"Do you hear drums?" I asked my husband from a napping haze. "No," he said sleepily while rolling over. A few second later he changed his answer to yes followed by a groan. Then he added, "Why would somebody be playing drums in a hotel room?"
About 20 minutes later, the bugle player in the room next door made that question seem like a stupid one.
If a hotel is going to host a drum and bugle convention they better hire an extra person to field all the complaint calls. Or they should just let the guests who aren't planning to drum or bugle stay for free.
A Great Pyrenees dog show was also taking place at the hotel so I was sort of surprised we didn't hear more howling. Whenever I played trumpet as a kid, my dog would wail like I was driving a firetruck around the living room.
Apparently, Great Pyrenees are either extremely laid back or completely deaf.
These freakishly large white dogs are incredibly beautiful animals but the idea of taking care of them makes me ill. You'd probably need a Hefty cinch sack just to pick up their poop. I will never care for an animal whose feces is bigger than mine. The same goes for children... which works out well since most children are bigger than my feces.

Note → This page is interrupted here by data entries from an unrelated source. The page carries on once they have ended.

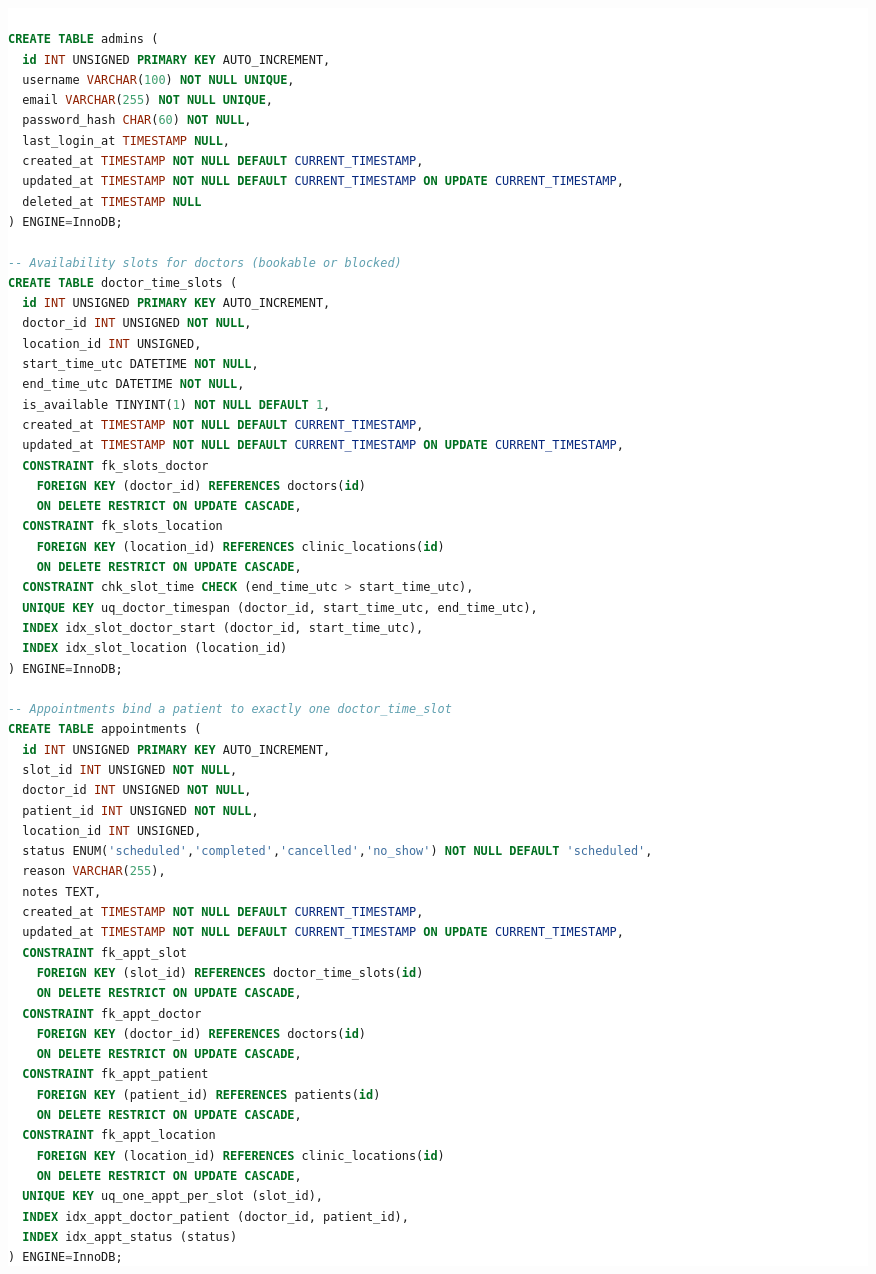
 ```sql

CREATE TABLE admins (
  id INT UNSIGNED PRIMARY KEY AUTO_INCREMENT,
  username VARCHAR(100) NOT NULL UNIQUE,
  email VARCHAR(255) NOT NULL UNIQUE,
  password_hash CHAR(60) NOT NULL,
  last_login_at TIMESTAMP NULL,
  created_at TIMESTAMP NOT NULL DEFAULT CURRENT_TIMESTAMP,
  updated_at TIMESTAMP NOT NULL DEFAULT CURRENT_TIMESTAMP ON UPDATE CURRENT_TIMESTAMP,
  deleted_at TIMESTAMP NULL
) ENGINE=InnoDB;

-- Availability slots for doctors (bookable or blocked)
CREATE TABLE doctor_time_slots (
  id INT UNSIGNED PRIMARY KEY AUTO_INCREMENT,
  doctor_id INT UNSIGNED NOT NULL,
  location_id INT UNSIGNED,
  start_time_utc DATETIME NOT NULL,
  end_time_utc DATETIME NOT NULL,
  is_available TINYINT(1) NOT NULL DEFAULT 1,
  created_at TIMESTAMP NOT NULL DEFAULT CURRENT_TIMESTAMP,
  updated_at TIMESTAMP NOT NULL DEFAULT CURRENT_TIMESTAMP ON UPDATE CURRENT_TIMESTAMP,
  CONSTRAINT fk_slots_doctor
    FOREIGN KEY (doctor_id) REFERENCES doctors(id)
    ON DELETE RESTRICT ON UPDATE CASCADE,
  CONSTRAINT fk_slots_location
    FOREIGN KEY (location_id) REFERENCES clinic_locations(id)
    ON DELETE RESTRICT ON UPDATE CASCADE,
  CONSTRAINT chk_slot_time CHECK (end_time_utc > start_time_utc),
  UNIQUE KEY uq_doctor_timespan (doctor_id, start_time_utc, end_time_utc),
  INDEX idx_slot_doctor_start (doctor_id, start_time_utc),
  INDEX idx_slot_location (location_id)
) ENGINE=InnoDB;

-- Appointments bind a patient to exactly one doctor_time_slot
CREATE TABLE appointments (
  id INT UNSIGNED PRIMARY KEY AUTO_INCREMENT,
  slot_id INT UNSIGNED NOT NULL,
  doctor_id INT UNSIGNED NOT NULL,
  patient_id INT UNSIGNED NOT NULL,
  location_id INT UNSIGNED,
  status ENUM('scheduled','completed','cancelled','no_show') NOT NULL DEFAULT 'scheduled',
  reason VARCHAR(255),
  notes TEXT,
  created_at TIMESTAMP NOT NULL DEFAULT CURRENT_TIMESTAMP,
  updated_at TIMESTAMP NOT NULL DEFAULT CURRENT_TIMESTAMP ON UPDATE CURRENT_TIMESTAMP,
  CONSTRAINT fk_appt_slot
    FOREIGN KEY (slot_id) REFERENCES doctor_time_slots(id)
    ON DELETE RESTRICT ON UPDATE CASCADE,
  CONSTRAINT fk_appt_doctor
    FOREIGN KEY (doctor_id) REFERENCES doctors(id)
    ON DELETE RESTRICT ON UPDATE CASCADE,
  CONSTRAINT fk_appt_patient
    FOREIGN KEY (patient_id) REFERENCES patients(id)
    ON DELETE RESTRICT ON UPDATE CASCADE,
  CONSTRAINT fk_appt_location
    FOREIGN KEY (location_id) REFERENCES clinic_locations(id)
    ON DELETE RESTRICT ON UPDATE CASCADE,
  UNIQUE KEY uq_one_appt_per_slot (slot_id),
  INDEX idx_appt_doctor_patient (doctor_id, patient_id),
  INDEX idx_appt_status (status)
) ENGINE=InnoDB;

```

I need a much smaller dog with a reasonable digestive system. For many years, my fantasy dog has been a Corgie because they look like they were put together from parts of other dogs. There is simply no way those ears and those legs should be on the same creature.
But then we ran into a woman in the hallway who was walking two Swedish Vallhunds. They're like Corgies after the mad scientist perfected his experiment.
The fact that people refer to them as the Little Cattle Dog of the Vikings only makes them more appealing. You know I would be using that phrase constantly. "Would some little cattle dog of the vikings like to go for a w-a-l-k?"